#### Your assignment
Would you please copy every line below that includes the string "variety"?

Provided material below:

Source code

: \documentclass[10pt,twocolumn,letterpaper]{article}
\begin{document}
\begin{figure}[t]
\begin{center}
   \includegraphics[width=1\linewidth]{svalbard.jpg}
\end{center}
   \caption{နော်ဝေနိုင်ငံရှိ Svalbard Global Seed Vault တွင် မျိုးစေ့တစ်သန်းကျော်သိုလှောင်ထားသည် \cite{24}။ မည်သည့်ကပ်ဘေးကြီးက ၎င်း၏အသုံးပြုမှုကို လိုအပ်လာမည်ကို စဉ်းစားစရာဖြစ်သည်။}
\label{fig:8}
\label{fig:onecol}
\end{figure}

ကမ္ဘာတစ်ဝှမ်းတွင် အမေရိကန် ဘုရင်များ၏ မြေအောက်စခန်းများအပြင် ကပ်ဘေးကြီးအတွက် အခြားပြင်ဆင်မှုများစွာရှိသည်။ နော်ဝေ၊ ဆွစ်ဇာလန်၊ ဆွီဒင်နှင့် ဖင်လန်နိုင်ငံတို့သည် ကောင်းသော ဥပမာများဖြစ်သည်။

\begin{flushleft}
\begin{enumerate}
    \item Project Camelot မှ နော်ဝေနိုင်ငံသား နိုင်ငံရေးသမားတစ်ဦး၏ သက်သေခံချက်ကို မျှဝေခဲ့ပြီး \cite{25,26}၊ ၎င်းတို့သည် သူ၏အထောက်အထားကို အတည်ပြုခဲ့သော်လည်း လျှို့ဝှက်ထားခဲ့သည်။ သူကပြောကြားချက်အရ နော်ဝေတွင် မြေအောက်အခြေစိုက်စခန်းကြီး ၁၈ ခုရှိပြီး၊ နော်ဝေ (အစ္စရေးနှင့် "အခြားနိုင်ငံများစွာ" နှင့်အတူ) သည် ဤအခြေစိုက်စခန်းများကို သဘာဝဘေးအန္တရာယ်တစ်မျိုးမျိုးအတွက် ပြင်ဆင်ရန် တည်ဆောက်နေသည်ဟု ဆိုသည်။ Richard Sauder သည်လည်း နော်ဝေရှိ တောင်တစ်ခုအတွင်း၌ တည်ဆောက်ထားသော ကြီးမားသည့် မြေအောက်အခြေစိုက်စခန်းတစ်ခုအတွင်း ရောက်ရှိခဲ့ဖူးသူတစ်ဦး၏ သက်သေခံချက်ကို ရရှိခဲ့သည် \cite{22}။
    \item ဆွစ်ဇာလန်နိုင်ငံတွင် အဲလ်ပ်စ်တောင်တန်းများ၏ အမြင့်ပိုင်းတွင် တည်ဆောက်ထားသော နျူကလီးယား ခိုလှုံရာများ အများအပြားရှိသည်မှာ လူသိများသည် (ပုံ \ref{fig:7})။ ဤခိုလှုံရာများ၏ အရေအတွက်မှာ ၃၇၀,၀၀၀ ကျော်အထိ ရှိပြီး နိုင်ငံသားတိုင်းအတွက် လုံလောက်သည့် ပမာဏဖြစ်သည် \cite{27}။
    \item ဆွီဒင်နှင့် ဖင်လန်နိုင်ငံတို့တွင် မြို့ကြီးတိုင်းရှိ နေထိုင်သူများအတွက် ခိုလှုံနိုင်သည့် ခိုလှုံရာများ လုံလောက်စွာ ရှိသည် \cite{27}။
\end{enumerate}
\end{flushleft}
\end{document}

End of Provided material.
Provided material below:

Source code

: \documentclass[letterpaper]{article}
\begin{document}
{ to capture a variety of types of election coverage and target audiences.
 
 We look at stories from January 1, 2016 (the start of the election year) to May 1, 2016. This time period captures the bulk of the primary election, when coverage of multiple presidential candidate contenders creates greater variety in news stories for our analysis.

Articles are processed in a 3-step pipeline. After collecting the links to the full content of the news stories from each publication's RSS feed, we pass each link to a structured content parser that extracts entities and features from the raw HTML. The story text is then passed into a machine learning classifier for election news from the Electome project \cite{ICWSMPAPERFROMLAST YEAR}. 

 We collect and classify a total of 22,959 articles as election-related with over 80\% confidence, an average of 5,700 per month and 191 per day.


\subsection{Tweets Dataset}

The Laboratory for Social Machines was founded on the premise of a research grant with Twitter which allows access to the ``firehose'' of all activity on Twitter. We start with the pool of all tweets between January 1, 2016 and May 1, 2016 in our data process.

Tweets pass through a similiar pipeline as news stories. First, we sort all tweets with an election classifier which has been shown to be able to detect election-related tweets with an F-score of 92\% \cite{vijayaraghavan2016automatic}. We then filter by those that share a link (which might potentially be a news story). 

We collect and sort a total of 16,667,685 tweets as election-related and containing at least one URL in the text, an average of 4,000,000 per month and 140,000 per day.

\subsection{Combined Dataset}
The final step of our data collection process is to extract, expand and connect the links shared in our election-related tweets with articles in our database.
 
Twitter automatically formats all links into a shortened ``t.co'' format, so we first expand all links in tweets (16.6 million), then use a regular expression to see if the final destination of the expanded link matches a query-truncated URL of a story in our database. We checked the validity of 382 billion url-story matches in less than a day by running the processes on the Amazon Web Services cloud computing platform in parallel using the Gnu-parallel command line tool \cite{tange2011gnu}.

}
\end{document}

End of Provided material.

#### Result of this task
{ to capture a variety of types of election coverage and target audiences.
 We look at stories from January 1, 2016 (the start of the election year) to May 1, 2016. This time period captures the bulk of the primary election, when coverage of multiple presidential candidate contenders creates greater variety in news stories for our analysis.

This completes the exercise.